"You deserve to work!" said Tipper Gore, back in November 1997, at the
Training for the Future graduation ceremony at Sargent College, Boston
University. (Training for the Future is a year-long computer course,
constructed for people with mental illness, at the BU Center for Psychiatric
Rehabilitation.) At the time, I was applying for a job as an editorial
assistant at a BU magazine, and I needed proof of my journalistic writing
skills. So I was there to write a succinct account of the graduation
ceremony. Once I got to the job interview, it turned out that it required
layout skills, too. I had no idea of this beforehand, I was unprepared, I
blustered my way through, and I left ASAP. I assumed I hadn't got the job.
About 4 months later, a letter arrived that confirmed my assumption.
The point being, yes, I also think I deserve to work, and yet when I look for
work, I hit obstacle after obstacle:
- My resume reflects a spotty employment history: short periods of
employment, no clear trajectory, few discernibly marketable skills (I can
write a killer movie review!). So much for jobs that require resumes.
- Temporary employment agencies mostly require skills that I don't have,
e.g., word processing or accounting. They also require resumes -- see 1).
- Then there's "pounding the pavement." That mode of job search usually
turns up retail -- and the last time I worked in retail, as a teenager, I
ended up with the unshakeable belief that the customer was always wrong.

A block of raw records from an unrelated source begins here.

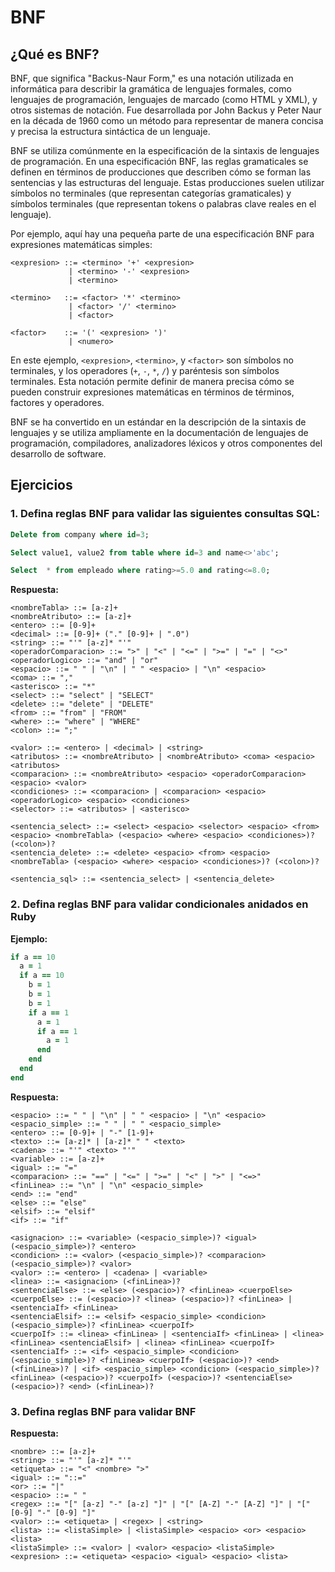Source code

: # BNF

## ¿Qué es BNF?

BNF, que significa "Backus-Naur Form," es una notación utilizada en informática para describir la gramática de lenguajes formales, como lenguajes de programación, lenguajes de marcado (como HTML y XML), y otros sistemas de notación. Fue desarrollada por John Backus y Peter Naur en la década de 1960 como un método para representar de manera concisa y precisa la estructura sintáctica de un lenguaje.

BNF se utiliza comúnmente en la especificación de la sintaxis de lenguajes de programación. En una especificación BNF, las reglas gramaticales se definen en términos de producciones que describen cómo se forman las sentencias y las estructuras del lenguaje. Estas producciones suelen utilizar símbolos no terminales (que representan categorías gramaticales) y símbolos terminales (que representan tokens o palabras clave reales en el lenguaje).

Por ejemplo, aquí hay una pequeña parte de una especificación BNF para expresiones matemáticas simples:

```
<expresion> ::= <termino> '+' <expresion>
             | <termino> '-' <expresion>
             | <termino>

<termino>   ::= <factor> '*' <termino>
             | <factor> '/' <termino>
             | <factor>

<factor>    ::= '(' <expresion> ')'
             | <numero>
```

En este ejemplo, `<expresion>`, `<termino>`, y `<factor>` son símbolos no terminales, y los operadores (`+`, `-`, `*`, `/`) y paréntesis son símbolos terminales. Esta notación permite definir de manera precisa cómo se pueden construir expresiones matemáticas en términos de términos, factores y operadores.

BNF se ha convertido en un estándar en la descripción de la sintaxis de lenguajes y se utiliza ampliamente en la documentación de lenguajes de programación, compiladores, analizadores léxicos y otros componentes del desarrollo de software.

## Ejercicios

### 1. Defina reglas BNF para validar las siguientes consultas SQL:

```sql
Delete from company where id=3;

Select value1, value2 from table where id=3 and name<>'abc';

Select  * from empleado where rating>=5.0 and rating<=8.0;
```

**Respuesta:**

```bnf
<nombreTabla> ::= [a-z]+
<nombreAtributo> ::= [a-z]+
<entero> ::= [0-9]+
<decimal> ::= [0-9]+ ("." [0-9]+ | ".0")
<string> ::= "'" [a-z]* "'"
<operadorComparacion> ::= ">" | "<" | "<=" | ">=" | "=" | "<>"
<operadorLogico> ::= "and" | "or"
<espacio> ::= " " | "\n" | " " <espacio> | "\n" <espacio>
<coma> ::= ","
<asterisco> ::= "*"
<select> ::= "select" | "SELECT"
<delete> ::= "delete" | "DELETE"
<from> ::= "from" | "FROM"
<where> ::= "where" | "WHERE"
<colon> ::= ";"

<valor> ::= <entero> | <decimal> | <string>
<atributos> ::= <nombreAtributo> | <nombreAtributo> <coma> <espacio>  <atributos>
<comparacion> ::= <nombreAtributo> <espacio> <operadorComparacion> <espacio> <valor>
<condiciones> ::= <comparacion> | <comparacion> <espacio> <operadorLogico> <espacio> <condiciones>
<selector> ::= <atributos> | <asterisco>

<sentencia_select> ::= <select> <espacio> <selector> <espacio> <from> <espacio> <nombreTabla> (<espacio> <where> <espacio> <condiciones>)? (<colon>)?
<sentencia_delete> ::= <delete> <espacio> <from> <espacio> <nombreTabla> (<espacio> <where> <espacio> <condiciones>)? (<colon>)?

<sentencia_sql> ::= <sentencia_select> | <sentencia_delete>

```

### 2. Defina reglas BNF para validar condicionales anidados en Ruby

**Ejemplo:**

```ruby
if a == 10
  a = 1
  if a == 10
    b = 1
    b = 1
    b = 1
    if a == 1
      a = 1
      if a == 1
        a = 1
      end
    end
  end
end
```

**Respuesta:**


```bnf
<espacio> ::= " " | "\n" | " " <espacio> | "\n" <espacio>
<espacio_simple> ::= " " | " " <espacio_simple>
<entero> ::= [0-9]+ | "-" [1-9]+
<texto> ::= [a-z]* | [a-z]* " " <texto>
<cadena> ::= "'" <texto> "'"
<variable> ::= [a-z]+
<igual> ::= "="
<comparacion> ::= "==" | "<=" | ">=" | "<" | ">" | "<=>"
<finLinea> ::= "\n" | "\n" <espacio_simple>
<end> ::= "end"
<else> ::= "else"
<elsif> ::= "elsif"
<if> ::= "if"

<asignacion> ::= <variable> (<espacio_simple>)? <igual> (<espacio_simple>)? <entero>
<condicion> ::= <valor> (<espacio_simple>)? <comparacion> (<espacio_simple>)? <valor>
<valor> ::= <entero> | <cadena> | <variable>
<linea> ::= <asignacion> (<finLinea>)?
<sentenciaElse> ::= <else> (<espacio>)? <finLinea> <cuerpoElse>
<cuerpoElse> ::= (<espacio>)? <linea> (<espacio>)? <finLinea> | <sentenciaIf> <finLinea>
<sentenciaElsif> ::= <elsif> <espacio_simple> <condicion> (<espacio_simple>)? <finLinea> <cuerpoIf>
<cuerpoIf> ::= <linea> <finLinea> | <sentenciaIf> <finLinea> | <linea> <finLinea> <sentenciaElsif> | <linea> <finLinea> <cuerpoIf>
<sentenciaIf> ::= <if> <espacio_simple> <condicion> (<espacio_simple>)? <finLinea> <cuerpoIf> (<espacio>)? <end> (<finLinea>)? | <if> <espacio_simple> <condicion> (<espacio_simple>)? <finLinea> (<espacio>)? <cuerpoIf> (<espacio>)? <sentenciaElse> (<espacio>)? <end> (<finLinea>)?
```

### 3. Defina reglas BNF para validar BNF

**Respuesta:**

```bnf
<nombre> ::= [a-z]+
<string> ::= "'" [a-z]* "'"
<etiqueta> ::= "<" <nombre> ">"
<igual> ::= "::="
<or> ::= "|"
<espacio> ::= " "
<regex> ::= "[" [a-z] "-" [a-z] "]" | "[" [A-Z] "-" [A-Z] "]" | "[" [0-9] "-" [0-9] "]"
<valor> ::= <etiqueta> | <regex> | <string>
<lista> ::= <listaSimple> | <listaSimple> <espacio> <or> <espacio> <lista>
<listaSimple> ::= <valor> | <valor> <espacio> <listaSimple>
<expresion> ::= <etiqueta> <espacio> <igual> <espacio> <lista>
```
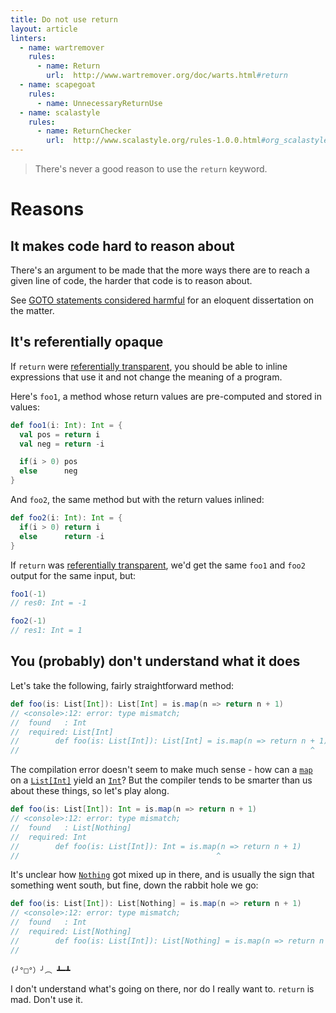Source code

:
 ```yaml
---
title: Do not use return
layout: article
linters:
  - name: wartremover
    rules:
      - name: Return
        url:  http://www.wartremover.org/doc/warts.html#return
  - name: scapegoat
    rules:
      - name: UnnecessaryReturnUse
  - name: scalastyle
    rules:
      - name: ReturnChecker
        url:  http://www.scalastyle.org/rules-1.0.0.html#org_scalastyle_scalariform_ReturnChecker
---
```


> There's never a good reason to use the `return` keyword.

# Reasons

## It makes code hard to reason about

There's an argument to be made that the more ways there are to reach a given line of code, the harder that code is to reason about.

See [GOTO statements considered harmful] for an eloquent dissertation on the matter.

## It's referentially opaque

If `return` were [referentially transparent][reftrans], you should be able to inline expressions that use it and not change the meaning of a program.

Here's `foo1`, a method whose return values are pre-computed and stored in values:

```scala
def foo1(i: Int): Int = {
  val pos = return i
  val neg = return -i

  if(i > 0) pos
  else      neg
}
```

And `foo2`, the same method but with the return values inlined:

```scala
def foo2(i: Int): Int = {
  if(i > 0) return i
  else      return -i
}
```

If `return` was [referentially transparent][reftrans], we'd get the same `foo1` and `foo2` output for the same input, but:

```scala
foo1(-1)
// res0: Int = -1

foo2(-1)
// res1: Int = 1
```

## You (probably) don't understand what it does

Let's take the following, fairly straightforward method:

```scala
def foo(is: List[Int]): List[Int] = is.map(n => return n + 1)
// <console>:12: error: type mismatch;
//  found   : Int
//  required: List[Int]
//        def foo(is: List[Int]): List[Int] = is.map(n => return n + 1)
//                                                                 ^
```

The compilation error doesn't seem to make much sense - how can a [`map`] on a [`List[Int]`][`List`] yield an [`Int`]? But the compiler tends to be smarter than us about these things, so let's play along.

```scala
def foo(is: List[Int]): Int = is.map(n => return n + 1)
// <console>:12: error: type mismatch;
//  found   : List[Nothing]
//  required: Int
//        def foo(is: List[Int]): Int = is.map(n => return n + 1)
//                                            ^
```

It's unclear how [`Nothing`] got mixed up in there, and is usually the sign that something went south, but fine, down the rabbit hole we go:


```scala
def foo(is: List[Int]): List[Nothing] = is.map(n => return n + 1)
// <console>:12: error: type mismatch;
//  found   : Int
//  required: List[Nothing]
//        def foo(is: List[Int]): List[Nothing] = is.map(n => return n + 1)
//                                                                     ^
```

`(╯°□°）╯︵ ┻━┻`

I don't understand what's going on there, nor do I really want to. `return` is mad. Don't use it.

[`List`]:https://www.scala-lang.org/api/2.12.8/scala/collection/immutable/List.html
[`map`]:https://www.scala-lang.org/api/2.12.8/scala/collection/immutable/List.html#max:A
[GOTO statements considered harmful]:https://homepages.cwi.nl/~storm/teaching/reader/Dijkstra68.pdf
[`Nothing`]:https://www.scala-lang.org/api/2.12.8/scala/Nothing.html
[`Int`]:https://www.scala-lang.org/api/2.12.8/scala/Int.html
[reftrans]:../definitions/referential_transparency.html
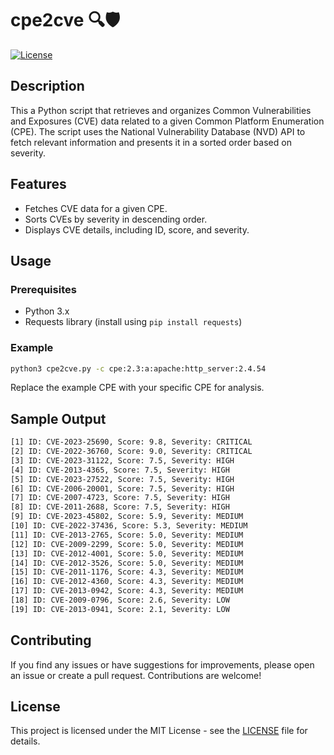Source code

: # cpe2cve 🔍🛡️

[![License](https://img.shields.io/badge/license-MIT-blue.svg)](LICENSE)


## Description

This a Python script that retrieves and organizes Common Vulnerabilities and Exposures (CVE) data related to a given Common Platform Enumeration (CPE). The script uses the National Vulnerability Database (NVD) API to fetch relevant information and presents it in a sorted order based on severity.

## Features

- Fetches CVE data for a given CPE.
- Sorts CVEs by severity in descending order.
- Displays CVE details, including ID, score, and severity.


## Usage

### Prerequisites

- Python 3.x
- Requests library (install using `pip install requests`)

### Example

```bash
python3 cpe2cve.py -c cpe:2.3:a:apache:http_server:2.4.54
```

Replace the example CPE with your specific CPE for analysis.

## Sample Output

```bash
[1] ID: CVE-2023-25690, Score: 9.8, Severity: CRITICAL
[2] ID: CVE-2022-36760, Score: 9.0, Severity: CRITICAL
[3] ID: CVE-2023-31122, Score: 7.5, Severity: HIGH
[4] ID: CVE-2013-4365, Score: 7.5, Severity: HIGH
[5] ID: CVE-2023-27522, Score: 7.5, Severity: HIGH
[6] ID: CVE-2006-20001, Score: 7.5, Severity: HIGH
[7] ID: CVE-2007-4723, Score: 7.5, Severity: HIGH
[8] ID: CVE-2011-2688, Score: 7.5, Severity: HIGH
[9] ID: CVE-2023-45802, Score: 5.9, Severity: MEDIUM
[10] ID: CVE-2022-37436, Score: 5.3, Severity: MEDIUM
[11] ID: CVE-2013-2765, Score: 5.0, Severity: MEDIUM
[12] ID: CVE-2009-2299, Score: 5.0, Severity: MEDIUM
[13] ID: CVE-2012-4001, Score: 5.0, Severity: MEDIUM
[14] ID: CVE-2012-3526, Score: 5.0, Severity: MEDIUM
[15] ID: CVE-2011-1176, Score: 4.3, Severity: MEDIUM
[16] ID: CVE-2012-4360, Score: 4.3, Severity: MEDIUM
[17] ID: CVE-2013-0942, Score: 4.3, Severity: MEDIUM
[18] ID: CVE-2009-0796, Score: 2.6, Severity: LOW
[19] ID: CVE-2013-0941, Score: 2.1, Severity: LOW
```

## Contributing

If you find any issues or have suggestions for improvements, please open an issue or create a pull request. Contributions are welcome!

## License

This project is licensed under the MIT License - see the [LICENSE](LICENSE) file for details.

Anyway, point made. This employment, which we so deserve to have, seems
almost impossible to get. Meanwhile, vocational rehabilitation counselors are
well-meaning but ineffective. Activists rally around an issue like outpatient
commitment but do not address unemployment. Training programs for people with
mental illness are either costly, like Training for the Future, or narrow,
like the TEP program. Consequently, I feel blocked and angry. . .and poor.